Neuroradiological imaging recognised the presence of a neoplastic formation in the cerebellar with characteristics similar to those of cerebellar angioreticuoloma (Fig. 1). MRI examination was completed with 3D angiographic sequences (Fig. 2) and subsequently with selective angiography (Fig. 3). Angiographic sequences identified the presence of hyperplasia of the left anterior inferior cerebellar artery (AICA), a phenomenon which makes it the case even more rare just for the type of unusual vascularisation of the cerebellar angioreticuloma. Selective angiography was also subsequently performed that identified the presence of hyperplasia of left cochlear artery, which was normally not visible in the other conditions.

Fig. 1.

Fig. 1.

Cerebellar angioreticuloma (FSE-T2 weighted image MRI).

Fig. 2.

Fig. 2.

Left anterior inferior cerebellar artery hyperplasia (angio MRI 3D).

Fig. 3.

Fig. 3.

Left anterior inferior cerebellar artery hyperplasia and cochlear artery hyperplasia (selective angiography MRI).

The patient was subjected to neurosurgical removal of angioreticuloma. Audiological examinations, after neurosurgery, were unchanged from the initial assessment. The patient also noticed the reduction and disappearance of pulsatility of tinnitus.

Discussion

Unilateral audiological symptoms are among the most common causes of ENT evaluation, and dizziness and imbalance are also frequent in clinical practice. Many retrocochlear pathologies, such as vestibular tumours, congenital and acquired demyelinating diseases (e.g. multiple sclerosis) and neurovascular conflicts, can be associated with ENT symptomatology during their natural history.

ABR permits the diagnosis of retrocochlear disorders that are otherwise not recognisable without diagnostic imaging. From a review of the literature there are contrasting results about the specificity and sensitivity of ABR for detection of intra- and extra- canal tumours 6. In our study, a patient presented with cerebellar angioreticuloma that was diagnosed by neuroradiological evaluation. Examination by ABR did not detect the presence of morphological abnormalities or timing of absolute and relative latency of the waves.

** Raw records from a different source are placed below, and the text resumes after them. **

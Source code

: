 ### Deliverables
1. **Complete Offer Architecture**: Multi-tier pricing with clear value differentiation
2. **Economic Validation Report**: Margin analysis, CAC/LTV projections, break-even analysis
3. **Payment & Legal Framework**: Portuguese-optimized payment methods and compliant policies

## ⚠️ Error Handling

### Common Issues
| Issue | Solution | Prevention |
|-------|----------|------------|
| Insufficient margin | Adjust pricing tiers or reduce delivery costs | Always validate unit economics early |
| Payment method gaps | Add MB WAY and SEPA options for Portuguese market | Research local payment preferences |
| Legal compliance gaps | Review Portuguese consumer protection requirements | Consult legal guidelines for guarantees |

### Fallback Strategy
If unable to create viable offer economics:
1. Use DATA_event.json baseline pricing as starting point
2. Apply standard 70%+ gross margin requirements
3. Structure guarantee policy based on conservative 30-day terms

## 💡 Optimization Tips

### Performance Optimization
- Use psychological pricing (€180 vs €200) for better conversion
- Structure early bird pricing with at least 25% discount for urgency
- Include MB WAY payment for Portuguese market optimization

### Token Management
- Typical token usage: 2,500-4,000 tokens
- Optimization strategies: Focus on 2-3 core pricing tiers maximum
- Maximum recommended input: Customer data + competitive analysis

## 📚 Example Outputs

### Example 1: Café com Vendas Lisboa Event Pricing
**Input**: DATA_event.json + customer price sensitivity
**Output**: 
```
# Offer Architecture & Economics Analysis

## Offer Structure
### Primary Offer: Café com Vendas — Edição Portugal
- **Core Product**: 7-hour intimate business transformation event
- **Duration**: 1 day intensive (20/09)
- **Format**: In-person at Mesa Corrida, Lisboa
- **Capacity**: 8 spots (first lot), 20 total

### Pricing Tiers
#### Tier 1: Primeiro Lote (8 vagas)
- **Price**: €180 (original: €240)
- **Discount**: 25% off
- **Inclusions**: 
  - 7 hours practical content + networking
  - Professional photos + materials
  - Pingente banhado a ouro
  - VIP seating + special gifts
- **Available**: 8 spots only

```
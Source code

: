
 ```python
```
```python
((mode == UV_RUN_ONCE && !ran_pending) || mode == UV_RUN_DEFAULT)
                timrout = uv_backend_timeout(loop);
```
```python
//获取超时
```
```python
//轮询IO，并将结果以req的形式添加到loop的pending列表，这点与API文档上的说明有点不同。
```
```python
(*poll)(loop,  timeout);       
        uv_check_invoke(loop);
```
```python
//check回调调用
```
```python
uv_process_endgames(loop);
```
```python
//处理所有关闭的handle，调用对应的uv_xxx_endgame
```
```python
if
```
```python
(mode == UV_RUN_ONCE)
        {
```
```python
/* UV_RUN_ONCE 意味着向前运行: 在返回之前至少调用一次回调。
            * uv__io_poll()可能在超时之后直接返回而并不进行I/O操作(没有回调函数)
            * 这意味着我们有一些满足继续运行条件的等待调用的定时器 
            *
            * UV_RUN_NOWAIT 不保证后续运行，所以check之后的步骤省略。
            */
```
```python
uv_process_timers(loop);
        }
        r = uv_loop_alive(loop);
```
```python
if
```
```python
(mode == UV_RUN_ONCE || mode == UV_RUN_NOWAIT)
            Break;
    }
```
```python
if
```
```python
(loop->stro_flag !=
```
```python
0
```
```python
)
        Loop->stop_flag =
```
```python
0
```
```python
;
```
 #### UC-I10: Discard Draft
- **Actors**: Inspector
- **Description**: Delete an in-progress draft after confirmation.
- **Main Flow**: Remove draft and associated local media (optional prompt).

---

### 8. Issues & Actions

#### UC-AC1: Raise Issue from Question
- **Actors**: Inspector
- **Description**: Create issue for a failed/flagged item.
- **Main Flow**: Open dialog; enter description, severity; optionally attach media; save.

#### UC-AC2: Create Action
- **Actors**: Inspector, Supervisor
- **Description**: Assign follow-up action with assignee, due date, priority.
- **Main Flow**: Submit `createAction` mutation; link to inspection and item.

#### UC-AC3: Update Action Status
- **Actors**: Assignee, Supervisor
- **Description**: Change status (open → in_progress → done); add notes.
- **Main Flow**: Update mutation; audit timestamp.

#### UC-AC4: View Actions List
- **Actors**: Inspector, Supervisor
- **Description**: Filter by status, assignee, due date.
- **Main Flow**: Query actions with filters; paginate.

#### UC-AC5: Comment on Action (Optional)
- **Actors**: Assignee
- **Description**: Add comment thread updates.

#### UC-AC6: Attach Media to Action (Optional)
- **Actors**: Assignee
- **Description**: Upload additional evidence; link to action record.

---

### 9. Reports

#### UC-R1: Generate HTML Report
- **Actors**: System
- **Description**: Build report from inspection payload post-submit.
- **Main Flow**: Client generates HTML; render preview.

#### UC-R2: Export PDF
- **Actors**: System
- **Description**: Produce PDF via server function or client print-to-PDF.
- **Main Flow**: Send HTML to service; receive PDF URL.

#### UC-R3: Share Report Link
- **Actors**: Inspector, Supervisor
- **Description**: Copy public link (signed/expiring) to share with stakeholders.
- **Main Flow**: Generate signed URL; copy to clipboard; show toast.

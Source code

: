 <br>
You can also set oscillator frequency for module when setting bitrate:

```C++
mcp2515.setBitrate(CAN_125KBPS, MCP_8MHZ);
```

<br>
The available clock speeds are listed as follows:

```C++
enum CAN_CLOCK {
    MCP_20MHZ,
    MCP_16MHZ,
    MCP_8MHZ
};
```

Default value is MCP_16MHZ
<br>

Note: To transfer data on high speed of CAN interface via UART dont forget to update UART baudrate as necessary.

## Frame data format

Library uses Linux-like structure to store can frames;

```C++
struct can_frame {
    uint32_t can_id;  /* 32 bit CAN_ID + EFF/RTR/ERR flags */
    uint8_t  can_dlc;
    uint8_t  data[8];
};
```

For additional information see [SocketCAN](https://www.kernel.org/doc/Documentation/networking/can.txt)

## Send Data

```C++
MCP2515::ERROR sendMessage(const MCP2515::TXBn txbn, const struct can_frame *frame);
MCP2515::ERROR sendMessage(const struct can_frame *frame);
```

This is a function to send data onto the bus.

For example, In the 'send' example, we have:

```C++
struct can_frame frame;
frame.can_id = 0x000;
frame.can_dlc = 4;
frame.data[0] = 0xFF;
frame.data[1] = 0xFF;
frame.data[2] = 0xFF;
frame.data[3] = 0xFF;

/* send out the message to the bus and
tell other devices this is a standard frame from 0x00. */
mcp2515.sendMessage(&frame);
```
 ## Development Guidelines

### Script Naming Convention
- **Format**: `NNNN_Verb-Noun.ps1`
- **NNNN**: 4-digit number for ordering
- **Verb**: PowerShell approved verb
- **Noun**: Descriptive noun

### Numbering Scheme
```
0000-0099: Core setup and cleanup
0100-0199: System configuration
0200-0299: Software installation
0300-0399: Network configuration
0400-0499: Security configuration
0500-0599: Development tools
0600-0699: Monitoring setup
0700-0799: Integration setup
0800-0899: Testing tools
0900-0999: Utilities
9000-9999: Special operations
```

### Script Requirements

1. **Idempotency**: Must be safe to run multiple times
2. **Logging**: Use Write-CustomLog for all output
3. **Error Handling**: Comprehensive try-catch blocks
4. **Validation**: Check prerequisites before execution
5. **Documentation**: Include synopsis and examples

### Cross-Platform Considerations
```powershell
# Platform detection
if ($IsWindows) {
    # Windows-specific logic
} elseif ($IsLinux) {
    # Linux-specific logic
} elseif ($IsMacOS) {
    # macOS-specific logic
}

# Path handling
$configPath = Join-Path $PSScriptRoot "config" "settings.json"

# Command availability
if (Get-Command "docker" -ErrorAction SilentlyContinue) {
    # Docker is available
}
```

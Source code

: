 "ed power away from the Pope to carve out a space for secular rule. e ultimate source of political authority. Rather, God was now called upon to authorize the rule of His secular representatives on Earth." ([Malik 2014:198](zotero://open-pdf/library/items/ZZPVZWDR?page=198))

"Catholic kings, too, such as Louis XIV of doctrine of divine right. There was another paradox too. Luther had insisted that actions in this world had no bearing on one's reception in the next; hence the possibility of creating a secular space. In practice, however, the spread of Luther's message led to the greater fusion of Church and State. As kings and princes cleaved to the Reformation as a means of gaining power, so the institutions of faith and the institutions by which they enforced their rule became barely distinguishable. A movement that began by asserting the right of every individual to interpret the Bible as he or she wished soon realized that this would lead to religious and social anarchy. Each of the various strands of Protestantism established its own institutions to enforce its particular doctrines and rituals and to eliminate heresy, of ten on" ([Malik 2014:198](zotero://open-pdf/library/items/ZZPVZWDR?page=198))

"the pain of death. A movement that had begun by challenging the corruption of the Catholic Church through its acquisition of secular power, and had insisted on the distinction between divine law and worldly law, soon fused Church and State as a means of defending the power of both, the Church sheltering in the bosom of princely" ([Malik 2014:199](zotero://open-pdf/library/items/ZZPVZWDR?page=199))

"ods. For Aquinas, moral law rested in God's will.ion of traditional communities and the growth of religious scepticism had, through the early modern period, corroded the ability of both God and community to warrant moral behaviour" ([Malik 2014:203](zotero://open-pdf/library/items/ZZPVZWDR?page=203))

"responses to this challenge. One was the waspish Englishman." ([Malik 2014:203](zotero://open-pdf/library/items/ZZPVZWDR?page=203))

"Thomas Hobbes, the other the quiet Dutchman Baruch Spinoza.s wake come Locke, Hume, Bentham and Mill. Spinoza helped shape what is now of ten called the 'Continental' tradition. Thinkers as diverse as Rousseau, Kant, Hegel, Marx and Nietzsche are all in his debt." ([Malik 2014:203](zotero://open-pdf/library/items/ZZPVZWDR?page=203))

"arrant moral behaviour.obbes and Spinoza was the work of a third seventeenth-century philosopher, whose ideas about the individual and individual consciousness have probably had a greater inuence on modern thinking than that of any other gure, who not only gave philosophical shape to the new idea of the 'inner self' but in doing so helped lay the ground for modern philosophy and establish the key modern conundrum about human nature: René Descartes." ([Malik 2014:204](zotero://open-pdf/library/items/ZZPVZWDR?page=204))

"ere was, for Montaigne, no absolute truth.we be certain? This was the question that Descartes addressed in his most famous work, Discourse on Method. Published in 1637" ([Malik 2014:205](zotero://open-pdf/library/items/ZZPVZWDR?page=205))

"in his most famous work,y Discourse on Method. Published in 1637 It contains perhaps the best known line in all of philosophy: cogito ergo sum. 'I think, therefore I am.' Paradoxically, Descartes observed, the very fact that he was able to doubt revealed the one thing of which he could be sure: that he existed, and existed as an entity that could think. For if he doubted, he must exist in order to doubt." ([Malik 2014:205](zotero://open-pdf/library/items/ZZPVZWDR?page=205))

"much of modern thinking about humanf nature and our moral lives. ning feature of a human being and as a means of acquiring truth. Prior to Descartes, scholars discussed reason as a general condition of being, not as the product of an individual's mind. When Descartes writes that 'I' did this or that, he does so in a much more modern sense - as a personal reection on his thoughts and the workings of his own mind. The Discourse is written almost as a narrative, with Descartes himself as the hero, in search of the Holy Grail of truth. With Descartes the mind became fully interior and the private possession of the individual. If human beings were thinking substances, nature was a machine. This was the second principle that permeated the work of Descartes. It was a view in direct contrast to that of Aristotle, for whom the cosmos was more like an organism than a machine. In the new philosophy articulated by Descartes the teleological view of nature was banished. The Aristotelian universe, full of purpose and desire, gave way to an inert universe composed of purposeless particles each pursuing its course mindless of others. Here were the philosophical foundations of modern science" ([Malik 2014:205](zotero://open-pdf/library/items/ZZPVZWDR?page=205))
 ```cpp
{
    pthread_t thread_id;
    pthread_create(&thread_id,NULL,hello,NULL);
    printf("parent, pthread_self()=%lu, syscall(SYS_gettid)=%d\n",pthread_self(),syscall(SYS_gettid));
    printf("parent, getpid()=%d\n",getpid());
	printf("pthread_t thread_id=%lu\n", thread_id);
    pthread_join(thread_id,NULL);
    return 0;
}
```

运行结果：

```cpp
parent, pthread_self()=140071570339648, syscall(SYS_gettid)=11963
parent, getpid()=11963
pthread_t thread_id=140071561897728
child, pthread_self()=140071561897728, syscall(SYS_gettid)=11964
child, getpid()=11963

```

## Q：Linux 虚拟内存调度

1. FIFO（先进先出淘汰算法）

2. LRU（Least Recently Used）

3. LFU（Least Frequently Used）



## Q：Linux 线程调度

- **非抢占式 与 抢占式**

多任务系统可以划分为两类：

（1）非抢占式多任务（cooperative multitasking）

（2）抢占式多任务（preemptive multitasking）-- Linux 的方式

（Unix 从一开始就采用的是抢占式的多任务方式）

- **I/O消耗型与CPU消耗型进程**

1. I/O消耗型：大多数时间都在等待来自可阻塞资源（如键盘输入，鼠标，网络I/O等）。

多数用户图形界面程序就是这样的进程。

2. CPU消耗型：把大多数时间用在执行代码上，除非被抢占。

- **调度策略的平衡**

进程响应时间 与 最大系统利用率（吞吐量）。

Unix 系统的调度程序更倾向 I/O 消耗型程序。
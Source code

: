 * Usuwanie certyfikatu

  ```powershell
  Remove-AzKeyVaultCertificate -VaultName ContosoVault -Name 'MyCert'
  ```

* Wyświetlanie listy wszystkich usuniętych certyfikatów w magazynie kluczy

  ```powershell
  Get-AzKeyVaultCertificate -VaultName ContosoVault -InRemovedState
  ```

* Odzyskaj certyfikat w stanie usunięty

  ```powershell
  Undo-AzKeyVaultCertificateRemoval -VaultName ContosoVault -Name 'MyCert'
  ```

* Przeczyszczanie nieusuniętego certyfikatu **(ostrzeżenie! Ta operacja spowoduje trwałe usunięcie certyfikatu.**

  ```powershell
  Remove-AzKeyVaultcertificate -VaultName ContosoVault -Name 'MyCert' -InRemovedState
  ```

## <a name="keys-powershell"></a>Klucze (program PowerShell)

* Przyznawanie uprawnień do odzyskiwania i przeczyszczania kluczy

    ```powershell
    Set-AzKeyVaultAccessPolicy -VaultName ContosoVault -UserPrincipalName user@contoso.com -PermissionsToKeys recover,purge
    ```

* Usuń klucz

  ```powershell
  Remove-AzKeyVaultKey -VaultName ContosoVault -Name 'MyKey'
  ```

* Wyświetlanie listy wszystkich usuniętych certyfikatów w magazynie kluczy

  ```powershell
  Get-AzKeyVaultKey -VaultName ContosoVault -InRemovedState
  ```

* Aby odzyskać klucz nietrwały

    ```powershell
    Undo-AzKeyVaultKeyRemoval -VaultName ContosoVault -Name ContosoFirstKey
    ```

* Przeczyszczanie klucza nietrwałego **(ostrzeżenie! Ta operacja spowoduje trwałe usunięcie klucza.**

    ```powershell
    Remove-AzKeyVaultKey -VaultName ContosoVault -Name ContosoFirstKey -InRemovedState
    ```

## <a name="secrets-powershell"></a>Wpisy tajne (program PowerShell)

This consideration does not diminish the validity of ABR for the diagnosis of retrocochlear disorders, and the same finding may be present when the damage affects only the CNS structures with balance function, even without auditory system alteration. Other studies attribute a large number of false positives to ABR 7.

Thus, MRI with Gd permits better reliability in the identification of retrocochlear and central auditory pathway diseases for its excellent morphological definition, especially for some symptomatic lesions with normal electrophysiological pattern, and the MRI can also evaluate cochlear and retrocochlear disorders, such as IAC and PCA alterations 8. For patients with a high clinical suspicion, MRI can and should remain the gold standard of diagnosis as ABR may miss smaller and/or intracanalicular tumours 9.

Initial symptoms are sometimes underestimated and the patient is not always referred to radiological investigation. It is always necessary to maintain a high index of diagnostic suspicion to decrease the interval between the first symptoms and final diagnosis.

We believe that this strategy allows adequate diagnosis of retrocochlear disorders, such as small lesions of the IAC and PCA, with the possibility of effective and early medical and surgical techniques aimed at the preservation of hearing.